Encompassing sculpture, drawing, collage, photography, and artist’s books, Roni Horn (b.1955) has created a rich body of work over nearly four decades that has already left a significant mark on contemporary art. Sculpture is an important aspect of Horn’s oeuvre, and the artist frequently includes three-dimensional works in her photography and drawing installations. For her Nasher show, eight large-scale cylindrical cast glass sculptures of varying colors will occupy the museum’s main gallery. It will be the artist’s first U.S. museum presentation of her work since 2010 and the first to focus specifically on her cast glass sculpture.
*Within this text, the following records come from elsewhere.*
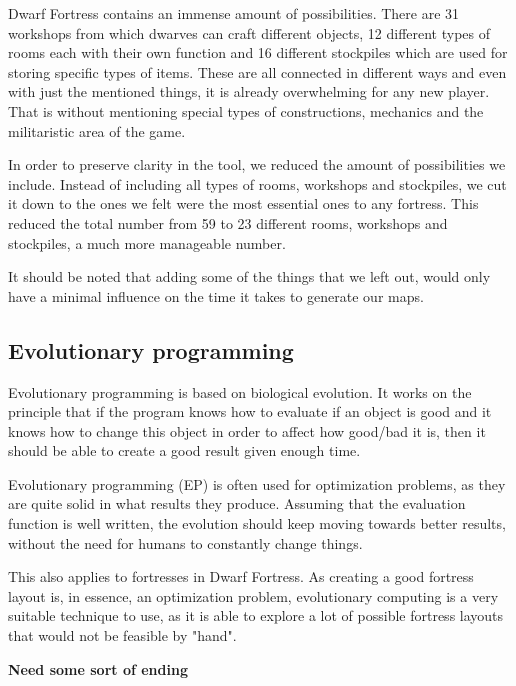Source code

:Dwarf Fortress contains an immense amount of possibilities. There are 31 workshops from which dwarves can craft different objects, 12 different types of rooms each with their own function and 16 different stockpiles which are used for storing specific types of items. These are all connected in different ways and even with just the mentioned things, it is already overwhelming for any new player. That is without mentioning special types of constructions, mechanics and the militaristic area of the game.

In order to preserve clarity in the tool, we reduced the amount of possibilities we include. Instead of including all types of rooms, workshops and stockpiles, we cut it down to the ones we felt were the most essential ones to any fortress. This reduced the total number from 59 to 23 different rooms, workshops and stockpiles, a much more manageable number.

It should be noted that adding some of the things that we left out, would only have a minimal influence on the time it takes to generate our maps.


\subsection{Evolutionary programming}
\label{02_Evolution}

Evolutionary programming\cite[Chapter 2]{IoEC} is based on biological evolution. It works on the principle that if the program knows how to evaluate if an object is good and it knows how to change this object in order to affect how good/bad it is, then it should be able to create a good result given enough time.

Evolutionary programming (EP) is often used for optimization problems, as they are quite solid in what results they produce. Assuming that the evaluation function is well written, the evolution should keep moving towards better results, without the need for humans to constantly change things.

This also applies to fortresses in Dwarf Fortress. As creating a good fortress layout is, in essence, an optimization problem, evolutionary computing is a very suitable technique to use, as it is able to explore a lot of possible fortress layouts that would not be feasible by "hand".

\textbf{Need some sort of ending}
“Roni Horn is one of those rare artists that can carry the vocabulary of many mediums with equal aplomb, always with mesmerizing efficiency and sharp intelligence,” says Director Jeremy Strick. “Her projects related to language, the body, and place encourage a thoughtfulness akin to contemplation, and these large glass sculptures are no exception. Though physically heavy, the seductive translucence and polished surfaces of these solid glass works’ tease our powers of perception, suggesting uncanny liquid depths and challenging us to be ever more present to experience.”
Horn began making cast glass sculptures in the early 1990s. Created through a labor- and time-intensive process, the works require three to four months to complete. With their abstract forms and industrial fabrication processes, her sculptures often borrow from the visual language of Minimalism, though Horn imbues her work with personal meaning and references that distance it from the strict autonomy characteristic of Minimalist sculpture. Her work instead acts as a critical bridge connecting Minimalism and Post-Minimalism of the 1960s and 1970s to contemporary art-making practices today. Within the Nasher galleries, her sculptures will be infused with light, calling attention not only to their volumetric forms, but also the reflective and translucent qualities of glass. The works in Roni Horn defy traditional definitions of glass art, expanding the genre into the realm of sculpture laden with weight and presence.